This depends on the business model of Bank A.

You can, today, walk into check cashing, payday loan, or money transfer businesses such as Western Union, present a check made out to yourself, satisfy their identity requirements, perhaps build in time lag for the check to clear for the transfer to occur, give them details for your account at bank B, and electronically transfer the funds. In short you could initiate a dual transaction of two core business processes these businesses do:

  1. Cash checks
  2. Transfer funds

In this example, the check cashing/money transfer business will certainly charge a profitable fee on both steps, because each of these are their core competencies where they make their money. Usually, the transaction at these businesses would be one (check cashing) or the other (money transfer). You happen to want to do both, in one transaction. They may look at you sideways for not using an ATM for free if they discover the pay-to account is yours, but they'll take the fees.
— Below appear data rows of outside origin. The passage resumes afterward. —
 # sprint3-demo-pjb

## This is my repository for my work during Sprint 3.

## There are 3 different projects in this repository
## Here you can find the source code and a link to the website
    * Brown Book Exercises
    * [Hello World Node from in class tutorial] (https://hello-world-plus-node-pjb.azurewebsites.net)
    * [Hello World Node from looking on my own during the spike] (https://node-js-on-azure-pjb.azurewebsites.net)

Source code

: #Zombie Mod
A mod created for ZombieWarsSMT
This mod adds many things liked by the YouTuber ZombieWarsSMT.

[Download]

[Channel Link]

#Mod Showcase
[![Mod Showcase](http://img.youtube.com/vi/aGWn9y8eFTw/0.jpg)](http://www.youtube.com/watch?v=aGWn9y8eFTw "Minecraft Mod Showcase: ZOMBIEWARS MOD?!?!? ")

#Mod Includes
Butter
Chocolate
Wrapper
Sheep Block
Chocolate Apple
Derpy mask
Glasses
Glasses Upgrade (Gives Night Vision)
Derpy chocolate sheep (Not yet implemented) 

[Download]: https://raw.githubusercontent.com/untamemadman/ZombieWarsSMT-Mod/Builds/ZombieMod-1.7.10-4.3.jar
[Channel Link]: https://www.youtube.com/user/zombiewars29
Will Bank A do it for you, for free or for fees? I don't know. As a bank, their commercial focus is probably on regular customer accounts, not handling ad-hoc walk up transactions, but this could depend on the local market and how much they compete against money transfer businesses locally. They may require ACH transfers to be initiated from a customer account (and I have held off on an answer as I do not know if there are legal regulations that require this for banks, such as "know your customer" laws after 9/11). But banks do cash their own checks, for free or for fees, and some banks will prepare money orders for walk up cash customers for a fee. There may exist at least one US bank that performs the service of electronic transfers for cash customers.


If not, why not?

Because this is simply not how checks work. There is historical setup, carried over time, and if you want to deposit money FROM bank A into an account on Bank B you do not use a check, you use a direct transfer which is more common in most countries anyway.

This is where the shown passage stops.